#### [YOUR TASK]
What lines in the following entries hold the word "with"? Copy each one.
** Opening DATA PROVIDED block **
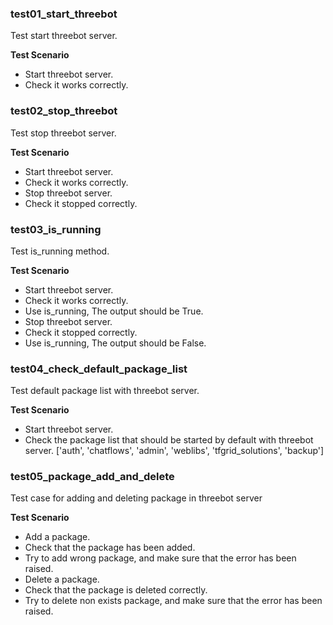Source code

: ### test01_start_threebot

Test start threebot server.

**Test Scenario**

- Start threebot server.
- Check it works correctly.

### test02_stop_threebot

Test stop threebot server.

**Test Scenario**

- Start threebot server.
- Check it works correctly.
- Stop threebot server.
- Check it stopped correctly.

### test03_is_running

Test is_running method.

**Test Scenario**

- Start threebot server.
- Check it works correctly.
- Use is_running, The output should be True.
- Stop threebot server.
- Check it stopped correctly.
- Use is_running, The output should be False.

### test04_check_default_package_list

Test default package list with threebot server.

**Test Scenario**

- Start threebot server.
- Check the package list that should be started by default with threebot server.
['auth', 'chatflows', 'admin', 'weblibs', 'tfgrid_solutions', 'backup']

### test05_package_add_and_delete

Test case for adding and deleting package in threebot server

**Test Scenario**

- Add a package.
- Check that the package has been added.
- Try to add wrong package, and make sure that the error has been raised.
- Delete a package.
- Check that the package is deleted correctly.
- Try to delete non exists package, and make sure that the error has been raised.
** Closing DATA PROVIDED block **
#### [COMPLETED TASK]
Test default package list with threebot server.
- Check the package list that should be started by default with threebot server.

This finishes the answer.